Me? At 10:00 in the morning, I was moaning about the heat. The heat would not be intolerable for hours, at least four hours. Was I enjoying how lovely, how pleasantly perfect the morning happened to be? No, I was moaning the yet-to-come.

Who is this person who took over my body? I want to know.

This thing I did know—I needed to enter my private sensory deprivation tank for a reset. This magical isolation chamber is whatever and wherever I want it to be.  

The next morning my world had transformed. Okay, my world was the exact same as the day before, so maybe the change was more personal, myself with freshly laundered eyeballs.
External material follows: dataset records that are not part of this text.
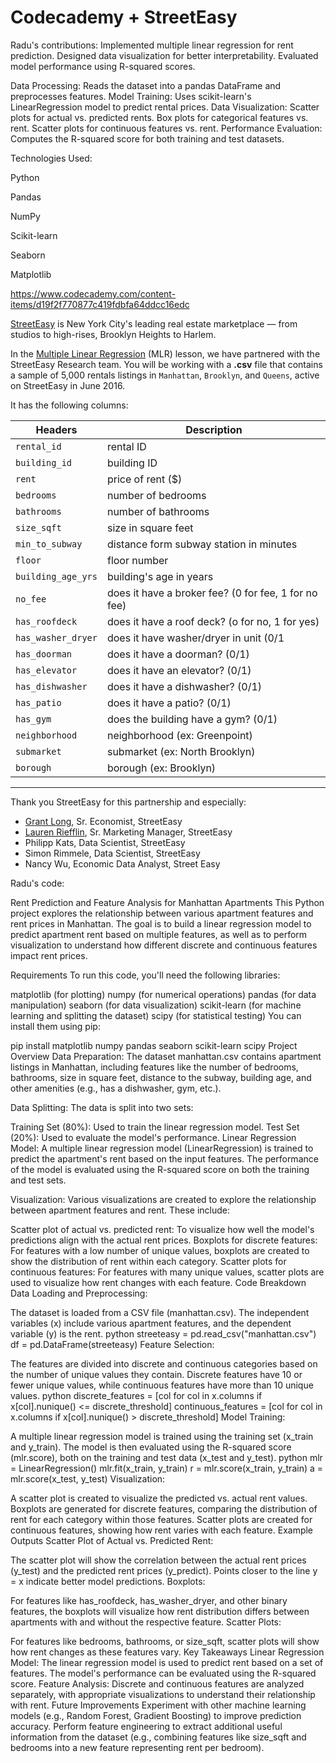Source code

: # Codecademy + StreetEasy

Radu's contributions: 
Implemented multiple linear regression for rent prediction.
Designed data visualization for better interpretability.
Evaluated model performance using R-squared scores.

Data Processing: Reads the dataset into a pandas DataFrame and preprocesses features.
Model Training: Uses scikit-learn's LinearRegression model to predict rental prices.
Data Visualization:
Scatter plots for actual vs. predicted rents.
Box plots for categorical features vs. rent.
Scatter plots for continuous features vs. rent.
Performance Evaluation: Computes the R-squared score for both training and test datasets.

Technologies Used:

Python

Pandas

NumPy

Scikit-learn

Seaborn

Matplotlib


https://www.codecademy.com/content-items/d19f2f770877c419fdbfa64ddcc16edc

[StreetEasy](www.streeteasy.com) is New York City's leading real estate marketplace — from studios to high-rises, Brooklyn Heights to Harlem.

In the [Multiple Linear Regression](https://www.codecademy.com/courses/multiple-linear-regression/lessons/multiple-linear-regression-streeteasy/exercises/introduction) (MLR) lesson, we have partnered with the StreetEasy Research team. You will be working with a **.csv** file that contains a sample of 5,000 rentals listings in `Manhattan`, `Brooklyn`, and `Queens`, active on StreetEasy in June 2016.

It has the following columns:

Headers | Description |
--- | --- |
`rental_id` | rental ID
`building_id` | building ID
`rent` | price of rent ($)
`bedrooms` | number of bedrooms
`bathrooms` | number of bathrooms
`size_sqft` | size in square feet
`min_to_subway` | distance form subway station in minutes
`floor` | floor number
`building_age_yrs` | building's age in years
`no_fee` | does it have a broker fee? (0 for fee, 1 for no fee)
`has_roofdeck` | does it have a roof deck? (o for no, 1 for yes)
`has_washer_dryer` | does it have washer/dryer in unit (0/1
`has_doorman` | does it have a doorman? (0/1)
`has_elevator` | does it have an elevator? (0/1)
`has_dishwasher` | does it have a dishwasher? (0/1)
`has_patio` | does it have a patio? (0/1)
`has_gym` | does the building have a gym?  (0/1)
`neighborhood` | neighborhood (ex: Greenpoint)
`submarket` | submarket (ex: North Brooklyn)
`borough` | borough (ex: Brooklyn)

---

Thank you StreetEasy for this partnership and especially:

- [Grant Long](https://streeteasy.com/blog/author/grantlong/), Sr. Economist, StreetEasy
- [Lauren Riefflin](https://streeteasy.com/blog/author/lauren/), Sr. Marketing Manager, StreetEasy
- Philipp Kats, Data Scientist, StreetEasy
- Simon Rimmele, Data Scientist, StreetEasy
- Nancy Wu, Economic Data Analyst, Street Easy

Radu's code: 

Rent Prediction and Feature Analysis for Manhattan Apartments
This Python project explores the relationship between various apartment features and rent prices in Manhattan. The goal is to build a linear regression model to predict apartment rent based on multiple features, as well as to perform visualization to understand how different discrete and continuous features impact rent prices.

Requirements
To run this code, you'll need the following libraries:

matplotlib (for plotting)
numpy (for numerical operations)
pandas (for data manipulation)
seaborn (for data visualization)
scikit-learn (for machine learning and splitting the dataset)
scipy (for statistical testing)
You can install them using pip:

pip install matplotlib numpy pandas seaborn scikit-learn scipy
Project Overview
Data Preparation: The dataset manhattan.csv contains apartment listings in Manhattan, including features like the number of bedrooms, bathrooms, size in square feet, distance to the subway, building age, and other amenities (e.g., has a dishwasher, gym, etc.).

Data Splitting: The data is split into two sets:

Training Set (80%): Used to train the linear regression model.
Test Set (20%): Used to evaluate the model's performance.
Linear Regression Model: A multiple linear regression model (LinearRegression) is trained to predict the apartment's rent based on the input features. The performance of the model is evaluated using the R-squared score on both the training and test sets.

Visualization: Various visualizations are created to explore the relationship between apartment features and rent. These include:

Scatter plot of actual vs. predicted rent: To visualize how well the model's predictions align with the actual rent prices.
Boxplots for discrete features: For features with a low number of unique values, boxplots are created to show the distribution of rent within each category.
Scatter plots for continuous features: For features with many unique values, scatter plots are used to visualize how rent changes with each feature.
Code Breakdown
Data Loading and Preprocessing:

The dataset is loaded from a CSV file (manhattan.csv).
The independent variables (x) include various apartment features, and the dependent variable (y) is the rent.
python
streeteasy = pd.read_csv("manhattan.csv")
df = pd.DataFrame(streeteasy)
Feature Selection:

The features are divided into discrete and continuous categories based on the number of unique values they contain.
Discrete features have 10 or fewer unique values, while continuous features have more than 10 unique values.
python
discrete_features = [col for col in x.columns if x[col].nunique() <= discrete_threshold]
continuous_features = [col for col in x.columns if x[col].nunique() > discrete_threshold]
Model Training:

A multiple linear regression model is trained using the training set (x_train and y_train).
The model is then evaluated using the R-squared score (mlr.score), both on the training and test data (x_test and y_test).
python
mlr = LinearRegression()
mlr.fit(x_train, y_train)
r = mlr.score(x_train, y_train)
a = mlr.score(x_test, y_test)
Visualization:

A scatter plot is created to visualize the predicted vs. actual rent values.
Boxplots are generated for discrete features, comparing the distribution of rent for each category within those features.
Scatter plots are created for continuous features, showing how rent varies with each feature.
Example Outputs
Scatter Plot of Actual vs. Predicted Rent:

The scatter plot will show the correlation between the actual rent prices (y_test) and the predicted rent prices (y_predict). Points closer to the line y = x indicate better model predictions.
Boxplots:

For features like has_roofdeck, has_washer_dryer, and other binary features, the boxplots will visualize how rent distribution differs between apartments with and without the respective feature.
Scatter Plots:

For features like bedrooms, bathrooms, or size_sqft, scatter plots will show how rent changes as these features vary.
Key Takeaways
Linear Regression Model: The linear regression model is used to predict rent based on a set of features. The model's performance can be evaluated using the R-squared score.
Feature Analysis: Discrete and continuous features are analyzed separately, with appropriate visualizations to understand their relationship with rent.
Future Improvements
Experiment with other machine learning models (e.g., Random Forest, Gradient Boosting) to improve prediction accuracy.
Perform feature engineering to extract additional useful information from the dataset (e.g., combining features like size_sqft and bedrooms into a new feature representing rent per bedroom).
The same birds sang more gloriously. The same sun coated the morning in gold-dust. The same air refreshed my spirit. The same trees provided an encompassing umbrella. The same temperature/weather was pleasantly perfect, just as it always is this time of year, at least until noon. The same loving dog alongside, my wag-tailed companion.

Maybe, just maybe, I’d best keep my focus on being as kind as I am able to be in this human life I have today. I have to live this one to the finish before I need to be concerned about what’s next.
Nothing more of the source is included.